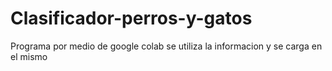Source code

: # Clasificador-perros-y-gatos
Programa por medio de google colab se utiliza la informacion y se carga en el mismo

...

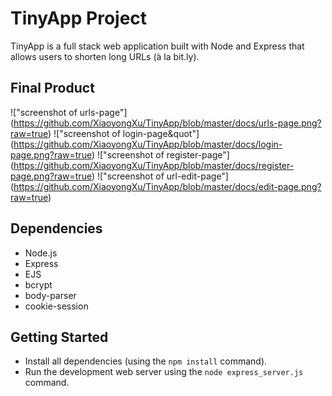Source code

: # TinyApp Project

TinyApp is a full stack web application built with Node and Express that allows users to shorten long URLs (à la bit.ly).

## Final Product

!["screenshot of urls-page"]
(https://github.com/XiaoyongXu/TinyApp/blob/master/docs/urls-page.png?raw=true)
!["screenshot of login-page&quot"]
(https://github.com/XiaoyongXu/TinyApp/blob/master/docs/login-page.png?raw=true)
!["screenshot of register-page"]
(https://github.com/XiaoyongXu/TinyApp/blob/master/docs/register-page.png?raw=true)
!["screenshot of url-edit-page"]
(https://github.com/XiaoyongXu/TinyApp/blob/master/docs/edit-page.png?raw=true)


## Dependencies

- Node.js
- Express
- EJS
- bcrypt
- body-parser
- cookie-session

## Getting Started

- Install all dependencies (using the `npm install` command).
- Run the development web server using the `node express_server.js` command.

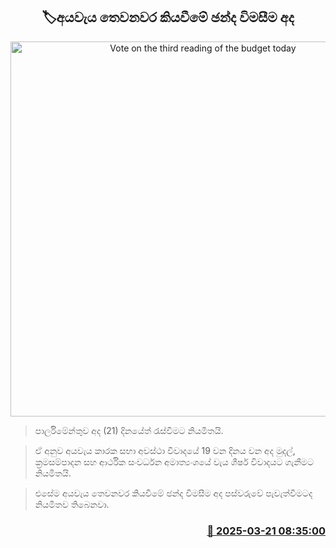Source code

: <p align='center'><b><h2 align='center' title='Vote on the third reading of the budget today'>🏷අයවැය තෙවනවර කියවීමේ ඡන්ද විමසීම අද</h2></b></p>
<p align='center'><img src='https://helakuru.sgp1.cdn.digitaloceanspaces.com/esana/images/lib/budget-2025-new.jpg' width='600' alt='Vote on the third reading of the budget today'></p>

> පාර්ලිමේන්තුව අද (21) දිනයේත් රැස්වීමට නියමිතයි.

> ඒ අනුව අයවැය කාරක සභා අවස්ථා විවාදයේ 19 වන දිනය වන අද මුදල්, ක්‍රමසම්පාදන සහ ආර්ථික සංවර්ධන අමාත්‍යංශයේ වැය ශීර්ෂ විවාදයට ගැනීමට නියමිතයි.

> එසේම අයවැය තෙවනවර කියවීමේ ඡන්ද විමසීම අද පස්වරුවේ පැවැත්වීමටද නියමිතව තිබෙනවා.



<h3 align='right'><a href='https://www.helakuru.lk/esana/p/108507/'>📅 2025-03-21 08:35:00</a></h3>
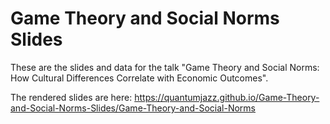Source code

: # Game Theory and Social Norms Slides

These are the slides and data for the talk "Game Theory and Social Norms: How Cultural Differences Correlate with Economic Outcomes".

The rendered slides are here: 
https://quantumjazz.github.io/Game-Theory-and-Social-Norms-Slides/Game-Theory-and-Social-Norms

* * *

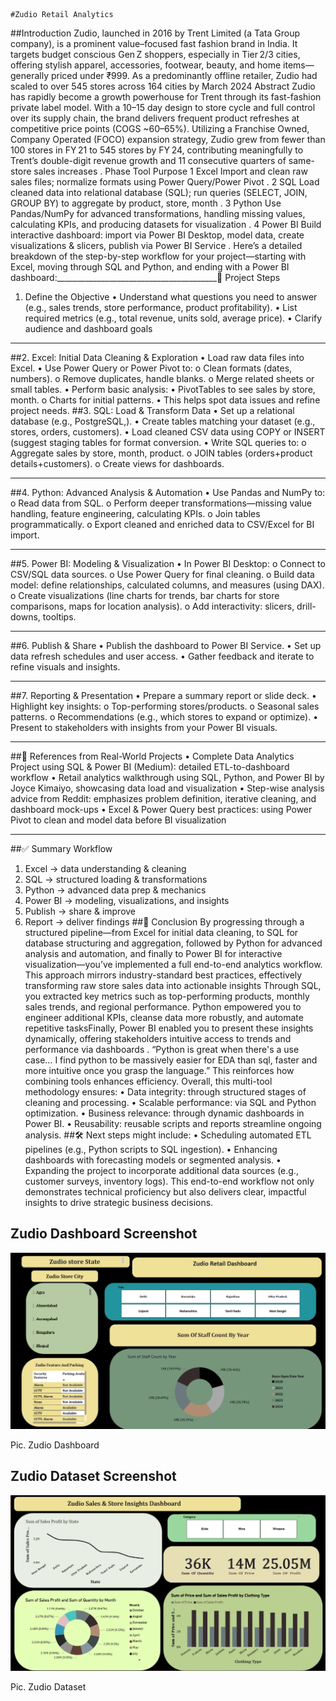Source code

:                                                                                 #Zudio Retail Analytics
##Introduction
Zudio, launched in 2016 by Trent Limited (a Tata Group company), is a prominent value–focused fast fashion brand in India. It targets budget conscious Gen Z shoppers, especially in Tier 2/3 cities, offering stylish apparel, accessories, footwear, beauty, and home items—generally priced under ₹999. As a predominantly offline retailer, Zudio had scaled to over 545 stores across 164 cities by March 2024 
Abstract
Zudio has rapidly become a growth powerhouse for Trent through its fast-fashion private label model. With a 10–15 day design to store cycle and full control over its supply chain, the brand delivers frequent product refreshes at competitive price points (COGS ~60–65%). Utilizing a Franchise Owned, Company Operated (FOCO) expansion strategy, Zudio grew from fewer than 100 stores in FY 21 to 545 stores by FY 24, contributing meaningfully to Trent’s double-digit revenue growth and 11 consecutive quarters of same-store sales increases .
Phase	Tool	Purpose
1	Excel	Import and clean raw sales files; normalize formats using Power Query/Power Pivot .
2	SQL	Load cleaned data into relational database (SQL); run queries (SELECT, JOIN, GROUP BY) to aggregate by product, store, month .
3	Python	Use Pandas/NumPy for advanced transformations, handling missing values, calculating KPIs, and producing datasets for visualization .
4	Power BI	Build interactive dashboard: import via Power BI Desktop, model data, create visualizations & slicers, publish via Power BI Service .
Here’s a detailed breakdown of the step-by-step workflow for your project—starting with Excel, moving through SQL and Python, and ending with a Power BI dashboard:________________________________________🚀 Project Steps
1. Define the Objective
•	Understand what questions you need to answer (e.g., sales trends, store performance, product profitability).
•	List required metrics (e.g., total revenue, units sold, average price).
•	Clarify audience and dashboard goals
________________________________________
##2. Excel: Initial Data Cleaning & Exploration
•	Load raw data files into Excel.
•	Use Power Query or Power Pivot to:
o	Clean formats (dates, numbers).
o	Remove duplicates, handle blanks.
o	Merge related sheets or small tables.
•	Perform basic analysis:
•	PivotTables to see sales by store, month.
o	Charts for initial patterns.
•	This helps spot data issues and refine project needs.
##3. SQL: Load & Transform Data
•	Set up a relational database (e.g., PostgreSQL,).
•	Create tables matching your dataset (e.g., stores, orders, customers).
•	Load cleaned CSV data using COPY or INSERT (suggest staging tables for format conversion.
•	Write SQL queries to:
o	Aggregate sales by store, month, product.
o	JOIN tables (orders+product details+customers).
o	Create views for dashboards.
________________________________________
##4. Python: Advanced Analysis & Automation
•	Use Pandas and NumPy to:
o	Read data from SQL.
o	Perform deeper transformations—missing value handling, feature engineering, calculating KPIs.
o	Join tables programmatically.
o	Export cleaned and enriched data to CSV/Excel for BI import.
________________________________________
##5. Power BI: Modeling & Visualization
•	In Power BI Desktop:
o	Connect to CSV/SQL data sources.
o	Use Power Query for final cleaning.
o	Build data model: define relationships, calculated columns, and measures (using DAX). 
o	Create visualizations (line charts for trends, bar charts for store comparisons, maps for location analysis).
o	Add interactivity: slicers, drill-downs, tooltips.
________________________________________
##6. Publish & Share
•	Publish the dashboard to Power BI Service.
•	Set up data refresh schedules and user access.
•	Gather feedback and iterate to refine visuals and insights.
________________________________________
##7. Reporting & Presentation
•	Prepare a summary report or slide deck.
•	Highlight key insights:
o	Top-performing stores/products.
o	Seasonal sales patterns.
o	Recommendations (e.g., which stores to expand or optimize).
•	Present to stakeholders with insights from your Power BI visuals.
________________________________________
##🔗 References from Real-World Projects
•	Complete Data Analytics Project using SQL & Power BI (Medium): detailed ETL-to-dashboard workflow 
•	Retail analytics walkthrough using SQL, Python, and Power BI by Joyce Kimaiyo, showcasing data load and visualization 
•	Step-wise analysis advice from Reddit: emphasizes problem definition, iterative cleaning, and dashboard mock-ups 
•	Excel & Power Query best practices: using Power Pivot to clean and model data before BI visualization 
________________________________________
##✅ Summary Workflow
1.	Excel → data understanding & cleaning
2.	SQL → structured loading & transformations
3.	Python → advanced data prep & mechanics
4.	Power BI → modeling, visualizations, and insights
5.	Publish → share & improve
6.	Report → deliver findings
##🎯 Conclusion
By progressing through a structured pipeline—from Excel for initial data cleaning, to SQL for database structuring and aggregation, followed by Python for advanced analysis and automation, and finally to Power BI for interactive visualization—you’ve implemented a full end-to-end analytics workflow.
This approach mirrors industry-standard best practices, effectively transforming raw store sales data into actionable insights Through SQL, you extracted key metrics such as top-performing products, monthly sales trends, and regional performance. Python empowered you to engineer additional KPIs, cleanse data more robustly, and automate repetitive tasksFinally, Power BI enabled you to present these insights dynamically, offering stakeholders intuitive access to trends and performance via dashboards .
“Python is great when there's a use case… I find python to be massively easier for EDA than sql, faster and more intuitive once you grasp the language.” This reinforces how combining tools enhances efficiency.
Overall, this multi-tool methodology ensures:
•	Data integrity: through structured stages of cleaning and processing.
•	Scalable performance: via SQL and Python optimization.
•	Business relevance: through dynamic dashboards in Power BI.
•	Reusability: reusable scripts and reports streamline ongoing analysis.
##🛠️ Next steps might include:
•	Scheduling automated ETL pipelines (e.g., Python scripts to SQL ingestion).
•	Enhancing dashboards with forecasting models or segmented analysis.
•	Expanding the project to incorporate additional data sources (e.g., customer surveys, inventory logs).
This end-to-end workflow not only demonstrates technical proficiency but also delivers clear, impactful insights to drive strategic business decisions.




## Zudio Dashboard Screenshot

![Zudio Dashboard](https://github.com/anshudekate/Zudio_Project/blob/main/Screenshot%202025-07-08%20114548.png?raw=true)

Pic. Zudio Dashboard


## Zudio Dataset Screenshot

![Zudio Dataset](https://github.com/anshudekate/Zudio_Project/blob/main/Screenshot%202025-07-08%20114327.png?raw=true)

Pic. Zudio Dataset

DIRECTIONS FOR THIS TASK ::
Check all the records above and select each line where the string "TinyApp" is found.

RESULT OF THIS EXERCISE ::
: # TinyApp Project
TinyApp is a full stack web application built with Node and Express that allows users to shorten long URLs (à la bit.ly).
(https://github.com/XiaoyongXu/TinyApp/blob/master/docs/urls-page.png?raw=true)
(https://github.com/XiaoyongXu/TinyApp/blob/master/docs/login-page.png?raw=true)
(https://github.com/XiaoyongXu/TinyApp/blob/master/docs/register-page.png?raw=true)
(https://github.com/XiaoyongXu/TinyApp/blob/master/docs/edit-page.png?raw=true)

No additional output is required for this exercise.